Give back every record word for word, but keep the pictures out.

[Stored data entries]
▽

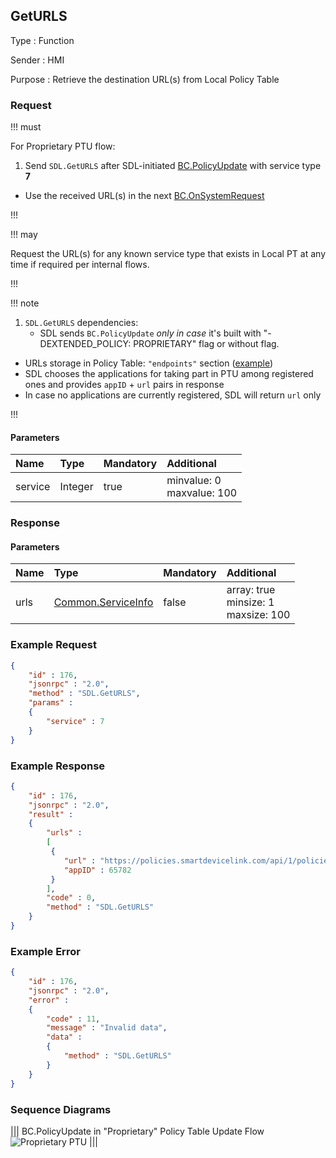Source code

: ## GetURLS

Type
: Function

Sender
: HMI

Purpose
: Retrieve the destination URL(s) from Local Policy Table

### Request

!!! must

For Proprietary PTU flow:  
1. Send `SDL.GetURLS` after SDL-initiated  [BC.PolicyUpdate](../../BasicCommunication/PolicyUpdate/index.md#PolicyUpdate) with service type  **7**
* Use the received URL(s) in the next  [BC.OnSystemRequest](../../BasicCommunication/OnSystemRequest/index.md#OnSystemRequest)

!!!

!!! may

Request the URL(s) for any known service type that exists in Local PT at any time if required per internal flows.

!!!

!!! note

1. `SDL.GetURLS` dependencies:
   * SDL sends ``BC.PolicyUpdate`` _only in case_ it's built with "-DEXTENDED_POLICY: PROPRIETARY" flag or without flag. 
* URLs storage in Policy Table: `"endpoints"` section ([example](https://github.com/smartdevicelink/sdl_core/blob/master/src/appMain/sdl_preloaded_pt.json#L16))
* SDL chooses the applications for taking part in PTU among registered ones and provides `appID` + `url` pairs in response  
* In case no applications are currently registered, SDL will return `url` only

!!!

#### Parameters

|Name|Type|Mandatory|Additional|
|:---|:---|:--------|:---------|
|service|Integer|true|minvalue: 0<br>maxvalue: 100|

### Response

#### Parameters

|Name|Type|Mandatory|Additional|
|:---|:---|:--------|:---------|
|urls|[Common.ServiceInfo]|false|array: true<br>minsize: 1<br>maxsize: 100|
[Common.ServiceInfo]: https://github.com/KhrystynaDubovyk/sdl_hmi_integration_guidelines/blob/dextended_policy_proprietary/docs/Common/Structs/index.md#serviceinfo 
### Example Request

```json
{
	"id" : 176,
	"jsonrpc" : "2.0",
	"method" : "SDL.GetURLS",
	"params" :
	{
		"service" : 7
	}
}
```
### Example Response

```json
{
	"id" : 176,
	"jsonrpc" : "2.0",
	"result" :
	{
		"urls" :
		[
         {
            "url" : "https://policies.smartdevicelink.com/api/1/policies",
            "appID" : 65782
         }
		],
		"code" : 0,
		"method" : "SDL.GetURLS"
	}
}
```

### Example Error

```json
{
	"id" : 176,
	"jsonrpc" : "2.0",
	"error" :
	{
		"code" : 11,
		"message" : "Invalid data",
		"data" :
		{
			"method" : "SDL.GetURLS"
		}
	}
}
```

### Sequence Diagrams

|||
BC.PolicyUpdate in "Proprietary" Policy Table Update Flow
![Proprietary PTU](./assets/GetURLS_in_Proprietary_PTU_flow.png)
|||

△

▶ **EXPECTED ANSWER**:
Source code

: ## GetURLS

Type
: Function

Sender
: HMI

Purpose
: Retrieve the destination URL(s) from Local Policy Table

### Request

!!! must

For Proprietary PTU flow:  
1. Send `SDL.GetURLS` after SDL-initiated  [BC.PolicyUpdate](../../BasicCommunication/PolicyUpdate/index.md#PolicyUpdate) with service type  **7**
* Use the received URL(s) in the next  [BC.OnSystemRequest](../../BasicCommunication/OnSystemRequest/index.md#OnSystemRequest)

!!!

!!! may

Request the URL(s) for any known service type that exists in Local PT at any time if required per internal flows.

!!!

!!! note

1. `SDL.GetURLS` dependencies:
   * SDL sends ``BC.PolicyUpdate`` _only in case_ it's built with "-DEXTENDED_POLICY: PROPRIETARY" flag or without flag. 
* URLs storage in Policy Table: `"endpoints"` section ([example](https://github.com/smartdevicelink/sdl_core/blob/master/src/appMain/sdl_preloaded_pt.json#L16))
* SDL chooses the applications for taking part in PTU among registered ones and provides `appID` + `url` pairs in response  
* In case no applications are currently registered, SDL will return `url` only

!!!

#### Parameters

|Name|Type|Mandatory|Additional|
|:---|:---|:--------|:---------|
|service|Integer|true|minvalue: 0<br>maxvalue: 100|

### Response

#### Parameters

|Name|Type|Mandatory|Additional|
|:---|:---|:--------|:---------|
|urls|[Common.ServiceInfo]|false|array: true<br>minsize: 1<br>maxsize: 100|
[Common.ServiceInfo]: https://github.com/KhrystynaDubovyk/sdl_hmi_integration_guidelines/blob/dextended_policy_proprietary/docs/Common/Structs/index.md#serviceinfo 
### Example Request

```json
{
	"id" : 176,
	"jsonrpc" : "2.0",
	"method" : "SDL.GetURLS",
	"params" :
	{
		"service" : 7
	}
}
```
### Example Response

```json
{
	"id" : 176,
	"jsonrpc" : "2.0",
	"result" :
	{
		"urls" :
		[
         {
            "url" : "https://policies.smartdevicelink.com/api/1/policies",
            "appID" : 65782
         }
		],
		"code" : 0,
		"method" : "SDL.GetURLS"
	}
}
```

### Example Error

```json
{
	"id" : 176,
	"jsonrpc" : "2.0",
	"error" :
	{
		"code" : 11,
		"message" : "Invalid data",
		"data" :
		{
			"method" : "SDL.GetURLS"
		}
	}
}
```

### Sequence Diagrams

|||
BC.PolicyUpdate in "Proprietary" Policy Table Update Flow
![Proprietary PTU](./assets/GetURLS_in_Proprietary_PTU_flow.png)
|||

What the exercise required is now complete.